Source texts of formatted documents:
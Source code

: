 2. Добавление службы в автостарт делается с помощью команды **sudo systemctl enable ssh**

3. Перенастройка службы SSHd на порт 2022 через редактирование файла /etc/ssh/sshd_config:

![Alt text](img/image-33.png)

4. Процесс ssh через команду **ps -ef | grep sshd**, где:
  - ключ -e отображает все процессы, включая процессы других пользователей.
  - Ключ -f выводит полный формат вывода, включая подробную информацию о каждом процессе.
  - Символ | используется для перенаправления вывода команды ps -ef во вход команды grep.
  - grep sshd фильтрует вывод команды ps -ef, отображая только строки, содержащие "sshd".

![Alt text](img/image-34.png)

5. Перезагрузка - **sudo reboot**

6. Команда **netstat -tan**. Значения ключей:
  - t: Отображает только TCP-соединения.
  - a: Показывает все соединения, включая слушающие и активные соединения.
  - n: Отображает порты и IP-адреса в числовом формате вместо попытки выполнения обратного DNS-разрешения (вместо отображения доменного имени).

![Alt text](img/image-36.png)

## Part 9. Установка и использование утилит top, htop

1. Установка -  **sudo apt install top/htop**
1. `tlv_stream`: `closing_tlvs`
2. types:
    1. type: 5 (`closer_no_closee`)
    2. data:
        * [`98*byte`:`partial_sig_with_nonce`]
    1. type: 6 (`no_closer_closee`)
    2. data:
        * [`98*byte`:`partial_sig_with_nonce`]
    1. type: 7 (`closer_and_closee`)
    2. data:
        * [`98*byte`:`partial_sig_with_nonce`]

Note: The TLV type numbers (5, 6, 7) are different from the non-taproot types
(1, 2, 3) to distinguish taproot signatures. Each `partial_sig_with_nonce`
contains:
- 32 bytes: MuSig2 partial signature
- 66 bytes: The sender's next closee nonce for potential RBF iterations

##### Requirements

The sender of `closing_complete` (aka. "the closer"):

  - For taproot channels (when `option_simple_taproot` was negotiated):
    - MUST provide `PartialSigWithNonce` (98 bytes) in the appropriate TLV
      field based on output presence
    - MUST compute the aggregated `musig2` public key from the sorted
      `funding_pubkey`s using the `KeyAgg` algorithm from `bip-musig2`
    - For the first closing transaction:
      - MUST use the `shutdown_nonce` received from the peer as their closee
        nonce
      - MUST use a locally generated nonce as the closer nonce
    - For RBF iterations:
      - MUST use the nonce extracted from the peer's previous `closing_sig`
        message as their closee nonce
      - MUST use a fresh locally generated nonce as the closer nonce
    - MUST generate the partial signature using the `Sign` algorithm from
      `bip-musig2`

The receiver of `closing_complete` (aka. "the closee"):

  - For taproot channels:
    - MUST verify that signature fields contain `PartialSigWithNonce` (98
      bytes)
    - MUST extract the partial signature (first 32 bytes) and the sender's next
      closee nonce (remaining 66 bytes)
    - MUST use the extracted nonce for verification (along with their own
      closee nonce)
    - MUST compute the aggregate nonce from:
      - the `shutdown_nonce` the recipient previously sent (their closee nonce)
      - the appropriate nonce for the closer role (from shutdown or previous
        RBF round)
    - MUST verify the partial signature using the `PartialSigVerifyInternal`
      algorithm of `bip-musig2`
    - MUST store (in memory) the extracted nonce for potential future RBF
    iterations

> [EXERCISE INSTRUCTIONS]: Starting with the line that contains "- MUST verify the", return every line through the last one of the records, exactly as written.

> [RESULT BELOW]:
    - MUST verify the partial signature using the `PartialSigVerifyInternal`
      algorithm of `bip-musig2`
    - MUST store (in memory) the extracted nonce for potential future RBF
    iterations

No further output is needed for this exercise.